Squander was the main engine however I had the option of asking for assistance through the advisor for extra power on either port or starboard if I or the advisor felt we needed it.
And again the second lot of chamber gates close behind us…
…. as Andy looks on.
The water starts filling and we are now 41 feet above sea level
There are 2 lanes in each lock – next to us a big ship is also going through
being the centre boat, our line handlers had a day off – and got to relax and enjoy the experience.
STI Conqueror turns its screws….here comes the wave!
….team Helly Hansen!
Pretty amazing to think this has been operational since 1913 with no more then an occasional 12 hour break.
As we make it through the final lock in one piece, we’re all tired but happy to have made it in one piece.
We exited the final locks some 30 metres above sea level into the lakes
The next day we woke up at 6:30 and proceeded to motor through the Gatun Lakes and onto the Pedro Miguel & Miraflores locks some 35 miles away.
The traffic through the canal is 24 hours per day.
10 floors of cars….!
no one lives on the shores of the lake and wildlife is abundant – birds, monkeys and plenty of crocodiles!
On day 2 there were a total of 6 yachts crossing together with no big ship in our chamber – just a passenger sight seeing ferry..
A true Panamax – 13 containers across the back and some 900+ feet long
The American navy boys in a BIG fast speed trimaran.
the dredging division never stops, constantly ensuring the canal is deep enough.
By 11:00 am we had made it to the first lock and it was time to raft up again.
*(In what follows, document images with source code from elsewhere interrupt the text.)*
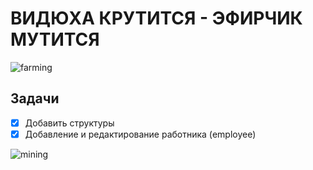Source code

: # ВИДЮХА КРУТИТСЯ - ЭФИРЧИК МУТИТСЯ 
![farming](https://thumbs.gfycat.com/FamousViciousIvorygull-max-14mb.gif)
## Задачи
- [x] Добавить структуры
- [x] Добавление и редактирование работника (employee)

![mining](https://thumbs.gfycat.com/AgonizingImaginaryInvisiblerail-max-1mb.gif)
Going down is a lot more relaxing. We were at the front of the chamber with the passenger ferry behind us and another raft of 2 yachts behind them
the gates close as the big boys turn up
Evita from the UK and another yacht from Hawaii
…. and we’re through 1 – two to go.
and through the last one….
Quick team photo – 3 April 2011 – Simon, Mojgan, Rebecca, Andy & Gavin
Welcome to the Pacific!!!!!
Big thanks to Ian from Evita for sending these through – they were screen shots of the live web cam
We finally made it to the anchorage outside Panama City where we stayed for two days before moving on south towards the Galapagos…. we haven’t made it very far as there’s very little wind and el Nino is playing havoc with the trade winds… but we hope to resume the journey soon!